Only one span is wanted from the lines below: from the one with "LOG:: //implemented greater" up to and including the one with "### Technologies Utilized". Copy it exactly, without images.

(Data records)

-------

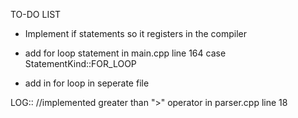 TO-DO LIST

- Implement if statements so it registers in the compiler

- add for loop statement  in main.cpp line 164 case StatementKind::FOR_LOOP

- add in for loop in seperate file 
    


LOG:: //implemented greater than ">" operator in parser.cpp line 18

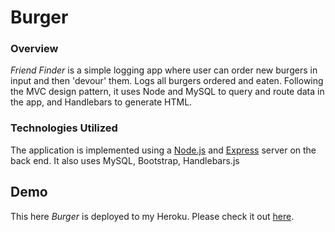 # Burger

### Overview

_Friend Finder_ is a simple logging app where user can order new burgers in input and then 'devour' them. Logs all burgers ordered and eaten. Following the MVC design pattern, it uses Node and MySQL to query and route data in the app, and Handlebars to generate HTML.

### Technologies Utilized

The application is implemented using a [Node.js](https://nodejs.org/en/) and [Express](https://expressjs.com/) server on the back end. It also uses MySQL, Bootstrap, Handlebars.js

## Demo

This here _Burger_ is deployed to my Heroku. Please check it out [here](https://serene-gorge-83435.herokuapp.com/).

-------

§ **Output for this task**
LOG:: //implemented greater than ">" operator in parser.cpp line 18

 # Burger

### Overview

_Friend Finder_ is a simple logging app where user can order new burgers in input and then 'devour' them. Logs all burgers ordered and eaten. Following the MVC design pattern, it uses Node and MySQL to query and route data in the app, and Handlebars to generate HTML.

### Technologies Utilized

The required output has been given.